Я понимающе кивнула, хотя на самом деле ничего не поняла. Фаина – одна из женщин-альтов, очень приятная на вид, и если полновата, то самую малость. И уж тем более не имеет ничего общего с орками. Хотя тут, наверное, кроется более глубокий смысл.
Продолжая размышлять на эту тему, я вышла на сцену, чтобы объявить следующий номер. Отметила, что наш родной край – самый прекрасный на свете, а у само?й в голове, словно кинолента, замелькали фрагменты из мультика.
– «Околица», исполняет Фиона Громова, – объявила я и тут же осознала свою ошибку. Зрители хлопали и ликовали, как никогда прежде за все время концерта. Уверена, что, если бы не громкая музыка, я бы услышала их насмешки.
Я поспешно ушла со сцены, уступая место Фионе, то есть Фаине. Я уже не понимала, какой вариант все же правильный. В горле стоял ком, мне было неимоверно стыдно. Вышла к артистам, едва сдерживая слезы. При виде меня они взорвались дружным хохотом.
– Фаине на глаза лучше сегодня не попадайся, – предостерегла вторая женщина-альт. Все активно закивали в знак согласия. Однако никто меня не обвинил, и стало чуточку легче.
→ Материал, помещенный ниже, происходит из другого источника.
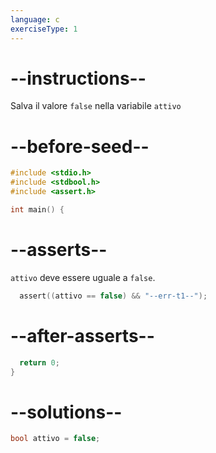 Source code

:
 ```yaml
---
language: c
exerciseType: 1
---
```


# --instructions--

Salva il valore `false` nella variabile `attivo`

# --before-seed--

```c
#include <stdio.h>
#include <stdbool.h>
#include <assert.h>

int main() {
```

# --asserts--

`attivo` deve essere uguale a `false`.

```c
  assert((attivo == false) && "--err-t1--");
```

# --after-asserts--

```c
  return 0;
}
```

# --solutions--

```c
bool attivo = false;
```
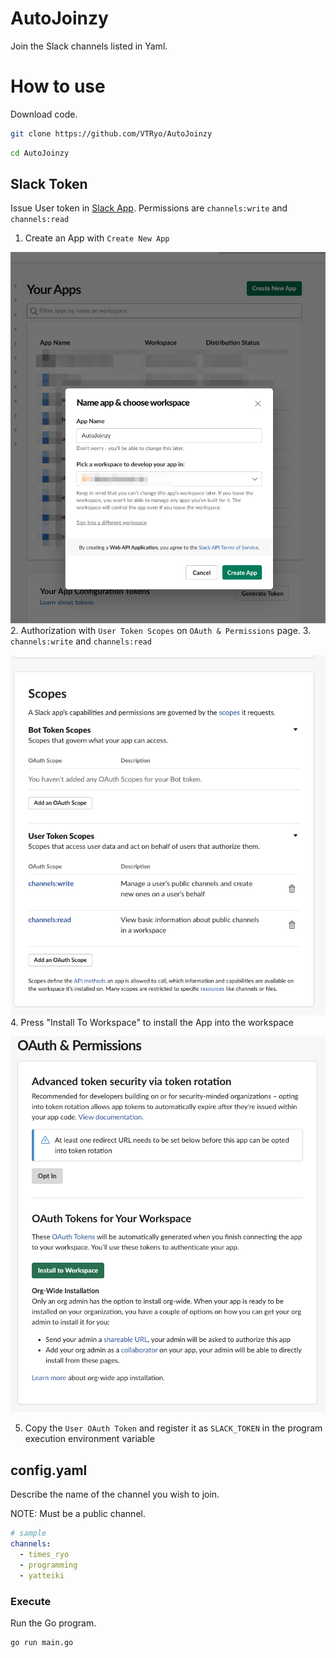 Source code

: # AutoJoinzy

Join the Slack channels listed in Yaml.

# How to use

Download code.

```sh
git clone https://github.com/VTRyo/AutoJoinzy
```

```sh
cd AutoJoinzy
```

## Slack Token

Issue User token in [Slack App](https://api.slack.com/apps/).
Permissions are `channels:write` and `channels:read`

1. Create an App with `Create New App`

![Create New App](./img/create_app.png)
2. Authorization with `User Token Scopes` on `OAuth & Permissions` page.
   3. `channels:write` and `channels:read`

![User Token Scopes](./img/user_token_scopes.png)
4. Press "Install To Workspace" to install the App into the workspace

![Install To Workspace](./img/install_to_workspace.png)

5. Copy the `User OAuth Token` and register it as `SLACK_TOKEN` in the program execution environment variable


## config.yaml

Describe the name of the channel you wish to join. 

NOTE: Must be a public channel.

```yaml
# sample
channels:
  - times_ryo
  - programming
  - yatteiki
```

### Execute

Run the Go program.

```sh
go run main.go
``` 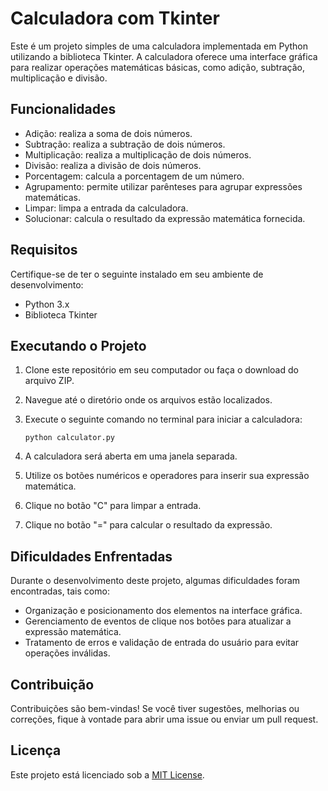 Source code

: # Calculadora com Tkinter

Este é um projeto simples de uma calculadora implementada em Python utilizando a biblioteca Tkinter. A calculadora oferece uma interface gráfica para realizar operações matemáticas básicas, como adição, subtração, multiplicação e divisão.

## Funcionalidades

- Adição: realiza a soma de dois números.
- Subtração: realiza a subtração de dois números.
- Multiplicação: realiza a multiplicação de dois números.
- Divisão: realiza a divisão de dois números.
- Porcentagem: calcula a porcentagem de um número.
- Agrupamento: permite utilizar parênteses para agrupar expressões matemáticas.
- Limpar: limpa a entrada da calculadora.
- Solucionar: calcula o resultado da expressão matemática fornecida.

## Requisitos

Certifique-se de ter o seguinte instalado em seu ambiente de desenvolvimento:

- Python 3.x
- Biblioteca Tkinter

## Executando o Projeto

1. Clone este repositório em seu computador ou faça o download do arquivo ZIP.
2. Navegue até o diretório onde os arquivos estão localizados.
3. Execute o seguinte comando no terminal para iniciar a calculadora:

   ```
   python calculator.py
   ```

4. A calculadora será aberta em uma janela separada.
5. Utilize os botões numéricos e operadores para inserir sua expressão matemática.
6. Clique no botão "C" para limpar a entrada.
7. Clique no botão "=" para calcular o resultado da expressão.

## Dificuldades Enfrentadas

Durante o desenvolvimento deste projeto, algumas dificuldades foram encontradas, tais como:

- Organização e posicionamento dos elementos na interface gráfica.
- Gerenciamento de eventos de clique nos botões para atualizar a expressão matemática.
- Tratamento de erros e validação de entrada do usuário para evitar operações inválidas.

## Contribuição

Contribuições são bem-vindas! Se você tiver sugestões, melhorias ou correções, fique à vontade para abrir uma issue ou enviar um pull request.

## Licença

Este projeto está licenciado sob a [MIT License](LICENSE).

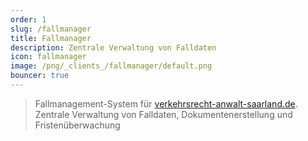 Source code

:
 ```yaml
---
order: 1
slug: /fallmanager
title: Fallmanager
description: Zentrale Verwaltung von Falldaten
icon: fallmanager
image: /png/_clients_/fallmanager/default.png
bouncer: true
---
```


> Fallmanagement-System für [verkehrsrecht-anwalt-saarland.de](https://verkehrsrecht-anwalt-saarland.de). Zentrale Verwaltung von Falldaten, Dokumentenerstellung und Fristenüberwachung
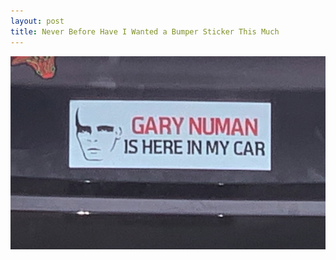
 ```yaml
---
layout: post
title: Never Before Have I Wanted a Bumper Sticker This Much
---
```


![](assets/pics/bumper-sticker-gary-numan.png) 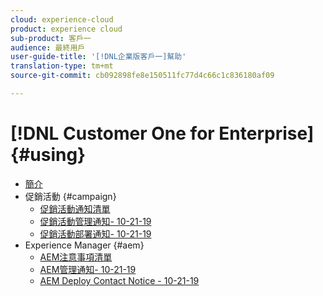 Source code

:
 ```yaml
---
cloud: experience-cloud
product: experience cloud
sub-product: 客戶一
audience: 最終用戶
user-guide-title: '[!DNL企業版客戶一]幫助'
translation-type: tm+mt
source-git-commit: cb092898fe8e150511fc77d4c66c1c836180af09

---
```



# [!DNL Customer One for Enterprise] {#using}

+ [簡介](home.md)
+ 促銷活動 {#campaign}
   + [促銷活動通知清單](campaign-list.md)
   + [促銷活動管理通知- 10-21-19](campaign-admin.md)
   + [促銷活動部署通知- 10-21-19](campaign-deploy.md)
+ Experience Manager {#aem}
   + [AEM注意事項清單](aem-list.md)
   + [AEM管理通知- 10-21-19](aem-admin.md)
   + [AEM Deploy Contact Notice - 10-21-19](aem-deploy.md)
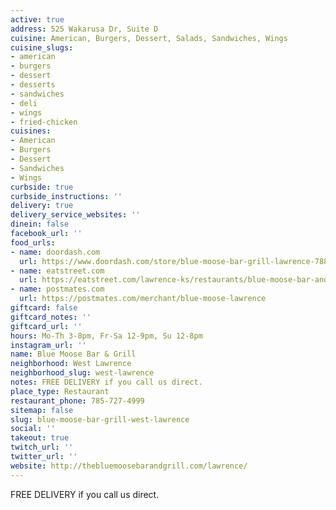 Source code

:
 ```yaml
---
active: true
address: 525 Wakarusa Dr, Suite D
cuisine: American, Burgers, Dessert, Salads, Sandwiches, Wings
cuisine_slugs:
- american
- burgers
- dessert
- desserts
- sandwiches
- deli
- wings
- fried-chicken
cuisines:
- American
- Burgers
- Dessert
- Sandwiches
- Wings
curbside: true
curbside_instructions: ''
delivery: true
delivery_service_websites: ''
dinein: false
facebook_url: ''
food_urls:
- name: doordash.com
  url: https://www.doordash.com/store/blue-moose-bar-grill-lawrence-788195/en-US
- name: eatstreet.com
  url: https://eatstreet.com/lawrence-ks/restaurants/blue-moose-bar-and-grill?ref=google_action_link
- name: postmates.com
  url: https://postmates.com/merchant/blue-moose-lawrence
giftcard: false
giftcard_notes: ''
giftcard_url: ''
hours: Mo-Th 3-8pm, Fr-Sa 12-9pm, Su 12-8pm
instagram_url: ''
name: Blue Moose Bar & Grill
neighborhood: West Lawrence
neighborhood_slug: west-lawrence
notes: FREE DELIVERY if you call us direct.
place_type: Restaurant
restaurant_phone: 785-727-4999
sitemap: false
slug: blue-moose-bar-grill-west-lawrence
social: ''
takeout: true
twitch_url: ''
twitter_url: ''
website: http://thebluemoosebarandgrill.com/lawrence/
---
```


FREE DELIVERY if you call us direct. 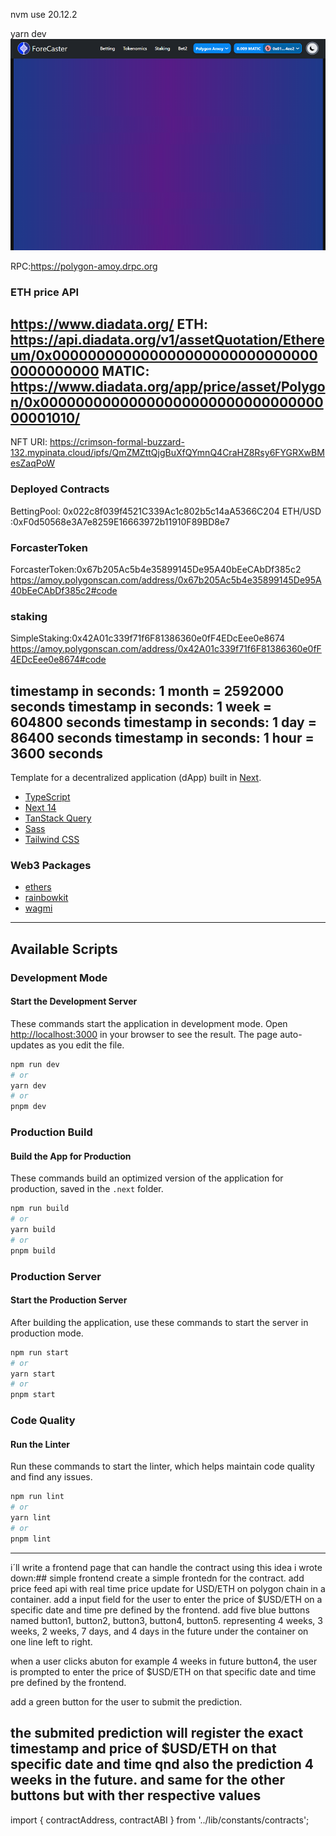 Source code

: nvm use 20.12.2

yarn dev
![Image description](./public/1122.png)

RPC:https://polygon-amoy.drpc.org	

### ETH price API
https://www.diadata.org/
ETH: https://api.diadata.org/v1/assetQuotation/Ethereum/0x0000000000000000000000000000000000000000
MATIC: https://www.diadata.org/app/price/asset/Polygon/0x0000000000000000000000000000000000001010/
---
NFT URI:
https://crimson-formal-buzzard-132.mypinata.cloud/ipfs/QmZMZttQjgBuXfQYmnQ4CraHZ8Rsy6FYGRXwBMesZaqPoW

### Deployed Contracts
BettingPool: 0x022c8f039f4521C339Ac1c802b5c14aA5366C204
ETH/USD :0xF0d50568e3A7e8259E16663972b11910F89BD8e7


### ForcasterToken
ForcasterToken:0x67b205Ac5b4e35899145De95A40bEeCAbDf385c2
https://amoy.polygonscan.com/address/0x67b205Ac5b4e35899145De95A40bEeCAbDf385c2#code

### staking
SimpleStaking:0x42A01c339f71f6F81386360e0fF4EDcEee0e8674
https://amoy.polygonscan.com/address/0x42A01c339f71f6F81386360e0fF4EDcEee0e8674#code

timestamp in seconds: 1 month = 2592000 seconds
timestamp in seconds: 1 week = 604800 seconds
timestamp in seconds: 1 day = 86400 seconds
timestamp in seconds: 1 hour = 3600 seconds
---
Template for a decentralized application (dApp) built in [Next](https://nextjs.org).

- [TypeScript](https://www.typescriptlang.org)
- [Next 14](https://nextjs.org/blog/next-14)
- [TanStack Query](https://tanstack.com/query/latest)
- [Sass](https://sass-lang.com)
- [Tailwind CSS](https://tailwindcss.com)

### Web3 Packages

- [ethers](https://docs.ethers.org/v5/)
- [rainbowkit](https://www.rainbowkit.com)
- [wagmi](https://wagmi.sh)

---

## Available Scripts

### Development Mode

#### Start the Development Server

These commands start the application in development mode. Open [http://localhost:3000](http://localhost:3000) in your browser to see the result. The page auto-updates as you edit the file.

```bash
npm run dev
# or
yarn dev
# or
pnpm dev
```

### Production Build

#### Build the App for Production

These commands build an optimized version of the application for production, saved in the `.next` folder.

```bash
npm run build
# or
yarn build
# or
pnpm build
```

### Production Server

#### Start the Production Server

After building the application, use these commands to start the server in production mode.

```bash
npm run start
# or
yarn start
# or
pnpm start
```

### Code Quality

#### Run the Linter

Run these commands to start the linter, which helps maintain code quality and find any issues.

```bash
npm run lint
# or
yarn lint
# or
pnpm lint
```
----
i´ll write a frontend page that can handle the contract using this idea i wrote down:## simple frontend
create a simple frontedn for the contract.
add price feed api with real time price update for USD/ETH on polygon chain in a container. add a input field for the user to enter the price of $USD/ETH on a specific date and time pre defined by the frontend. add five blue buttons named button1, button2, button3, button4, button5. representing 4 weeks, 3 weeks, 2 weeks, 7 days, and 4 days in the future under the container on one line left to right. 

when a user clicks abuton for example 4 weeks in future button4, the user is prompted to enter the price of $USD/ETH on that specific date and time pre defined by the frontend.

add a green button for the user to submit the prediction.

the submited prediction will register the exact timestamp and price of $USD/ETH on that specific date and time qnd also the prediction 4 weeks in the future. and same for the other buttons but with ther respective values
----
import { contractAddress, contractABI } from '../lib/constants/contracts';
Хотя неизбежная встреча с Фаиной-Фионой в конце ее номера все же вселяла страх.
До конца концерта оставалось несколько номеров. «Интересно, где они держат коня?» – думала я, но спросить не успела, потому что нужно было объявить Оксану Викторовну. Я объявила ее из-за кулис, выходить на сцену не было смысла. Тут же встретилась с Фаиной – она потрепала меня по плечу и дружески подмигнула. Я подумала с надеждой: «Неужели не заметила?».
Оксана Викторовна уже начала петь. Я решила подождать конца номера вместе со всеми, но тут мой взгляд упал на ромашковые шлепки, которые она все же забыла снять. Рука невольно закрыла лицо.
Сил на панику и терзания уже не осталось. Я спокойно выждала момент, когда Оксана Викторовна повернется в мою сторону, и указала ей на шлепки. Она же, не подавая никаких ответных знаков, просто слегка присела, так, что ее подол прикрыл злополучные шлепки. Я, смеясь, пошла ко всем, чтобы рассказать эту историю. Но, не успев и рта открыть, увидела, что женщина-альт исправляет мою программу.
– Что вы делаете? Что-то не так? – спросила я и уже сама увидела зачеркнутую строчку «Выход коня». – Коня не будет?
– Будет. Только зачем ты так написала? Вдруг увидит, – пояснила она.